• [WORK TASK] Nothing but the lines from the start of the entries through the line holding "older than cutoff)" is to be repeated, exactly and with pictures excluded.

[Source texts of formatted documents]
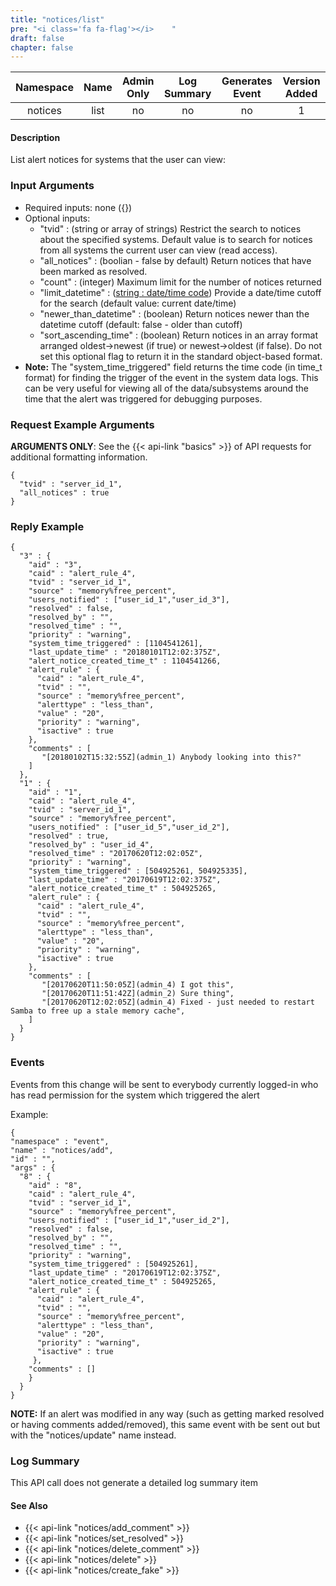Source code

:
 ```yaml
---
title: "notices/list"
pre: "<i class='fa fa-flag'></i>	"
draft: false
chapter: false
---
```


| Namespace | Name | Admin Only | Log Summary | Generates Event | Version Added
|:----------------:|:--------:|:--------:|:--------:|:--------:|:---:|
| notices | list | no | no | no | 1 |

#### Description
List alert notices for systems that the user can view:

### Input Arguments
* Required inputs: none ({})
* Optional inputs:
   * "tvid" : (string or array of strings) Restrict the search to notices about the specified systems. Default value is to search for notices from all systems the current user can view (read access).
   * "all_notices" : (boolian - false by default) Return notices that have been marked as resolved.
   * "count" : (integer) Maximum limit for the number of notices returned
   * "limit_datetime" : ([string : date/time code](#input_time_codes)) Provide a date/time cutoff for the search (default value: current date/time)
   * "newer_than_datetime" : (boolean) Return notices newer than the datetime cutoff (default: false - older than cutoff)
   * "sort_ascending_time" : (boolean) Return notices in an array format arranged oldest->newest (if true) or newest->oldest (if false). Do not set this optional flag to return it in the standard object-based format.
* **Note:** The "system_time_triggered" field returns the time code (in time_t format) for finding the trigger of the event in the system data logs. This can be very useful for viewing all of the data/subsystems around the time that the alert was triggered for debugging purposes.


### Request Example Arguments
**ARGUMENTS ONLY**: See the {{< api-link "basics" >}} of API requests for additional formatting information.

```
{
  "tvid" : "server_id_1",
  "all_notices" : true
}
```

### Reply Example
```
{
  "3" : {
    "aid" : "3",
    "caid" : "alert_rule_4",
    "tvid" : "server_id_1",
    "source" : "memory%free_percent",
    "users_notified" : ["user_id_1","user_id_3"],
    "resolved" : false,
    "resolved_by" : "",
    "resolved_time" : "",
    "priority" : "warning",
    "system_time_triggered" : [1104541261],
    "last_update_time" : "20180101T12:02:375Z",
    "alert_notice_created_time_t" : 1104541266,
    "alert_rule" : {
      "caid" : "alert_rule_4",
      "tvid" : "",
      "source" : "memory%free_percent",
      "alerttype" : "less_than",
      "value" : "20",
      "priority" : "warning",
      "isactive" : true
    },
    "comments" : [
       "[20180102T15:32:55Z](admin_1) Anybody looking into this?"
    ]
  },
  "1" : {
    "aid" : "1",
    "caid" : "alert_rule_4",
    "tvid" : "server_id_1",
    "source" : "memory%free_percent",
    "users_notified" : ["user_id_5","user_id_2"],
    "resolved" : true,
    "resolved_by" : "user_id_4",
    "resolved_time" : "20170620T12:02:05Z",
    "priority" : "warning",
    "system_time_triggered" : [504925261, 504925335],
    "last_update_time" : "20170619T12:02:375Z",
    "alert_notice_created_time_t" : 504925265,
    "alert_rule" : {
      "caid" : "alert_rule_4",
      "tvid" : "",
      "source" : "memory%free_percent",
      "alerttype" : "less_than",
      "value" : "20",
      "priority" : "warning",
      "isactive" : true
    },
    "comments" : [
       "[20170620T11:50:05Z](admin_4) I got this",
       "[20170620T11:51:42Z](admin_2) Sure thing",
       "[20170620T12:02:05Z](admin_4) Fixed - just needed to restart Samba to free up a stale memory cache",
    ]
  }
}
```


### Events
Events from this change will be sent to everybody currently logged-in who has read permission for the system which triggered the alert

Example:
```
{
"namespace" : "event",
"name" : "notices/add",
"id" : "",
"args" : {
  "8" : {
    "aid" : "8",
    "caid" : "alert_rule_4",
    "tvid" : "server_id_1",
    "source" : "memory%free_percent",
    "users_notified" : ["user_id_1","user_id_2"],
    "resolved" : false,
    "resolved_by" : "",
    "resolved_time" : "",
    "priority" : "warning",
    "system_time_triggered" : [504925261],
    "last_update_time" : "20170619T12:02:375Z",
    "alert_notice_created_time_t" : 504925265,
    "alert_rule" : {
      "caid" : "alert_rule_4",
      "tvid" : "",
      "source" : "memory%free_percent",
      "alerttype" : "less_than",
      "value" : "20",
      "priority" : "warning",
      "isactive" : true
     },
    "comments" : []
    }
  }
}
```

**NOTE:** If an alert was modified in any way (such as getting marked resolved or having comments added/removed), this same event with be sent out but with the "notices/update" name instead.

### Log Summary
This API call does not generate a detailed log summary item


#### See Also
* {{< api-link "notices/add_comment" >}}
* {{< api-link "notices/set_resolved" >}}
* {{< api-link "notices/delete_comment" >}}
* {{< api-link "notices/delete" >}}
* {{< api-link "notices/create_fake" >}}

• [ANSWER FOR THE TASK]
Source code

:
 ```yaml
---
title: "notices/list"
pre: "<i class='fa fa-flag'></i>	"
draft: false
chapter: false
---
```


| Namespace | Name | Admin Only | Log Summary | Generates Event | Version Added
|:----------------:|:--------:|:--------:|:--------:|:--------:|:---:|
| notices | list | no | no | no | 1 |

#### Description
List alert notices for systems that the user can view:

### Input Arguments
* Required inputs: none ({})
* Optional inputs:
   * "tvid" : (string or array of strings) Restrict the search to notices about the specified systems. Default value is to search for notices from all systems the current user can view (read access).
   * "all_notices" : (boolian - false by default) Return notices that have been marked as resolved.
   * "count" : (integer) Maximum limit for the number of notices returned
   * "limit_datetime" : ([string : date/time code](#input_time_codes)) Provide a date/time cutoff for the search (default value: current date/time)
   * "newer_than_datetime" : (boolean) Return notices newer than the datetime cutoff (default: false - older than cutoff)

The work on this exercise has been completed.